> _WORK TASK_: Each line of the listing that includes the string "Inégalité" is to be identified and copied.
= Beginning of Section =
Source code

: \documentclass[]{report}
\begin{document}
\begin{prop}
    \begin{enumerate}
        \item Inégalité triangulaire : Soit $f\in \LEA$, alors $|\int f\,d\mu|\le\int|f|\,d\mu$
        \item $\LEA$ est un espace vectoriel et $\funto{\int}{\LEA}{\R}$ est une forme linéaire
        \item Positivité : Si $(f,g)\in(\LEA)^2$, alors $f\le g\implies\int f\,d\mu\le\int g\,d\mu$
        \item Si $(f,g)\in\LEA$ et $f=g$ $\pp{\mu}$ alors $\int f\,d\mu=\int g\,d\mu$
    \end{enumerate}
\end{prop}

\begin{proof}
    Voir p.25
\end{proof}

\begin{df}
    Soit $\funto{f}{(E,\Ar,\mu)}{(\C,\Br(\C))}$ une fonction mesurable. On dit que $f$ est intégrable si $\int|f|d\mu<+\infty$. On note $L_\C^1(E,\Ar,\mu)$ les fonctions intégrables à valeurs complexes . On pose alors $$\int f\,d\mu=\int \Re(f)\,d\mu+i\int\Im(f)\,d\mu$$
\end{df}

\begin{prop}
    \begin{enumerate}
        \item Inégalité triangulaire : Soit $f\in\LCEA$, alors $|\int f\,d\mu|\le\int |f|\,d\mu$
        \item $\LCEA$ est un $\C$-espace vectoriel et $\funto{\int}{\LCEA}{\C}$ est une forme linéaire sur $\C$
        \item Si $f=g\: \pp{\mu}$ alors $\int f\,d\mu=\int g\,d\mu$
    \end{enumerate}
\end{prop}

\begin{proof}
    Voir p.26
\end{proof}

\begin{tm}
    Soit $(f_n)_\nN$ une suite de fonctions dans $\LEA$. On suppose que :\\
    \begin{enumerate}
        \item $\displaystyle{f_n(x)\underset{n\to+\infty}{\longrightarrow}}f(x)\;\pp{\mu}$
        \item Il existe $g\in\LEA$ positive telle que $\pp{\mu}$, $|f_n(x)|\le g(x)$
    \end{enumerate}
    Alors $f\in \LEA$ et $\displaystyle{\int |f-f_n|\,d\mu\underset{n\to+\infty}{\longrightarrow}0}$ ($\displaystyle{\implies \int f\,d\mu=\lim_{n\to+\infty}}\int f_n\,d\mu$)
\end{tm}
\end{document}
= End of Section =
> _YOUR SOLUTION_:
        \item Inégalité triangulaire : Soit $f\in \LEA$, alors $|\int f\,d\mu|\le\int|f|\,d\mu$
        \item Inégalité triangulaire : Soit $f\in\LCEA$, alors $|\int f\,d\mu|\le\int |f|\,d\mu$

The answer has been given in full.